Now that Edward Snowden is out of the limbo of the Moscow airport transit zone, he's free to unveil his latest exposè: Living in an airport is nothing like that Tom Hanks movie.
OK, not really. But we did learn about a program called XKeyscore, which supposedly has the technological capability of searching everyone's emails, chats and web browsing histories.
I want one.
But it's still scary. Last week, we learned about a Suffolk County, N.Y. couple who were visited by law enforcement because they searched online for, among other things, "pressure cooker" and "backpack." (Think "Boston bombers.") There were apparently other flags from the husband's work searches.
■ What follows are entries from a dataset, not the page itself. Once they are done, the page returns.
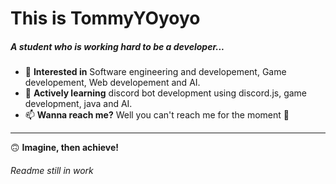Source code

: # This is TommyYOyoyo

##### A student who is working hard to be a developer...

- 👀 **Interested in** Software engineering and developement, Game developement, Web developement and AI.
- 🌱 **Actively learning** discord bot development using discord.js, game development, java and AI.
- 📫 **Wanna reach me?** Well you can't reach me for the moment 🥲

<hr>

🙃 **Imagine, then achieve!**

###### Readme still in work
<!---
TommyYOyoyo/TommyYOyoyo is a ✨ special ✨ repository because its `README.md` (this file) appears on your GitHub profile.
You can click the Preview link to take a look at your changes.
--->
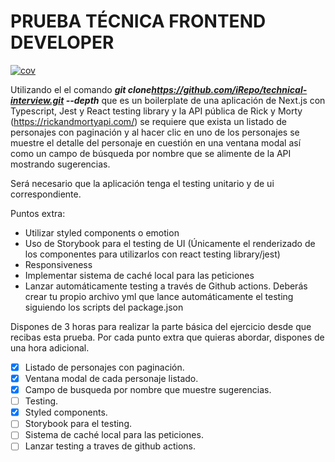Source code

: # PRUEBA TÉCNICA FRONTEND DEVELOPER

<!-- README.md -->
[![cov](https://AdrianSole.github.io/technical-interview/badges/coverage.svg)](https://github.com/AdrianSole/technical-interview/actions)

Utilizando el el comando ***git clone[](https://github.com/iRepo/technical-interview.git)<https://github.com/iRepo/technical-interview.git> --depth*** que es un boilerplate de una aplicación de Next.js con Typescript, Jest y React testing library y la API pública de Rick y Morty (<https://rickandmortyapi.com/>) se requiere que exista un listado de personajes con paginación y al hacer clic en uno de los personajes se muestre el detalle del personaje en cuestión en una ventana modal así como un campo de búsqueda por nombre que se alimente de la API mostrando sugerencias.

Será necesario que la aplicación tenga el testing unitario y de ui correspondiente.

Puntos extra:

- Utilizar styled components o emotion
- Uso de Storybook para el testing de UI (Únicamente el renderizado de los componentes para utilizarlos con react testing library/jest)
- Responsiveness
- Implementar sistema de caché local para las peticiones
- Lanzar automáticamente testing a través de Github actions. Deberás crear tu propio archivo yml que lance automáticamente el testing siguiendo los scripts del package.json

Dispones de 3 horas para realizar la parte básica del ejercicio desde que recibas esta prueba. Por cada punto extra que quieras abordar, dispones de una hora adicional.

- [X] Listado de personajes con paginación.
- [X] Ventana modal de cada personaje listado.
- [X] Campo de busqueda por nombre que muestre sugerencias.
- [ ] Testing.
- [X] Styled components.
- [ ] Storybook para el testing.
- [ ] Sistema de caché local para las peticiones.
- [ ] Lanzar testing a traves de github actions.
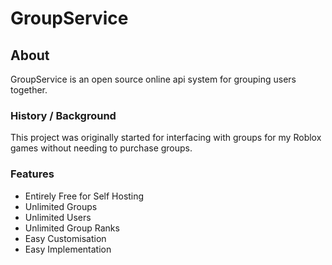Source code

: # GroupService

## About
GroupService is an open source online api system for grouping users together.

### History / Background
This project was originally started for interfacing with groups for my Roblox games without needing to purchase groups.

### Features
- Entirely Free for Self Hosting
- Unlimited Groups
- Unlimited Users
- Unlimited Group Ranks
- Easy Customisation
- Easy Implementation

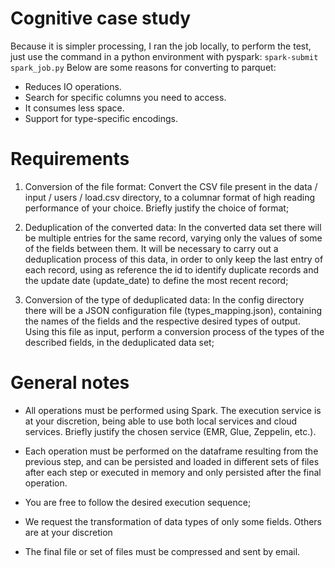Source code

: # Cognitive case study

Because it is simpler processing, I ran the job locally, to perform the test, just use the command in a python environment with pyspark:
``
spark-submit spark_job.py
``
Below are some reasons for converting to parquet:

- Reduces IO operations.
- Search for specific columns you need to access.
- It consumes less space.
- Support for type-specific encodings.

# Requirements
1. Conversion of the file format: Convert the CSV file present in the data / input / users / load.csv directory, to a columnar format of high reading performance of your choice. Briefly justify the choice of format;

2. Deduplication of the converted data: In the converted data set there will be multiple entries for the same record, varying only the values ​​of some of the fields between them. It will be necessary to carry out a deduplication process of this data, in order to only keep the last entry of each record, using as reference the id to identify duplicate records and the update date (update_date) to define the most recent record;

3. Conversion of the type of deduplicated data: In the config directory there will be a JSON configuration file (types_mapping.json), containing the names of the fields and the respective desired types of output. Using this file as input, perform a conversion process of the types of the described fields, in the deduplicated data set;

# General notes
- All operations must be performed using Spark. The execution service is at your discretion, being able to use both local services and cloud services. Briefly justify the chosen service (EMR, Glue, Zeppelin, etc.).

- Each operation must be performed on the dataframe resulting from the previous step, and can be persisted and loaded in different sets of files after each step or executed in memory and only persisted after the final operation.

- You are free to follow the desired execution sequence;

- We request the transformation of data types of only some fields. Others are at your discretion

- The final file or set of files must be compressed and sent by email.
Still, knowing that randomly Googling "best all-purpose firearm," "bulk-rate ammunition" and "when is Las Vegas most crowded" one evening could land me at the wrong end of an interrogation hardly bolsters my faith in civil liberties.
Of course, this column will be published online with my name and my Very Serious face attached, and I'll promote it on social media - so even talking about my fictional Google search is bound to alert someone, somewhere.
As long as I'm on the hook, let's have some fun.
See, to filter the approximately eleventy-billion pieces of online information generated every six hours or so, the NSA or Homeland Security has to have some screening mechanism. There's a list of supposed keywords that's been circulating, and while there's legitimate criticism that it's a fake list made up to satisfy a court order to release the list, it still gives us a starting point on how to get noticed by the anti-terrorism complex.
For instance, let's talk about living at an airport. I've never had the pleasure of visiting Moscow, but the Austin, Texas, airport would be a good place to be stuck in customs. There are tacos and barbecue and Tex-Mex. It's the bomb! Your taste buds will explode at the airport!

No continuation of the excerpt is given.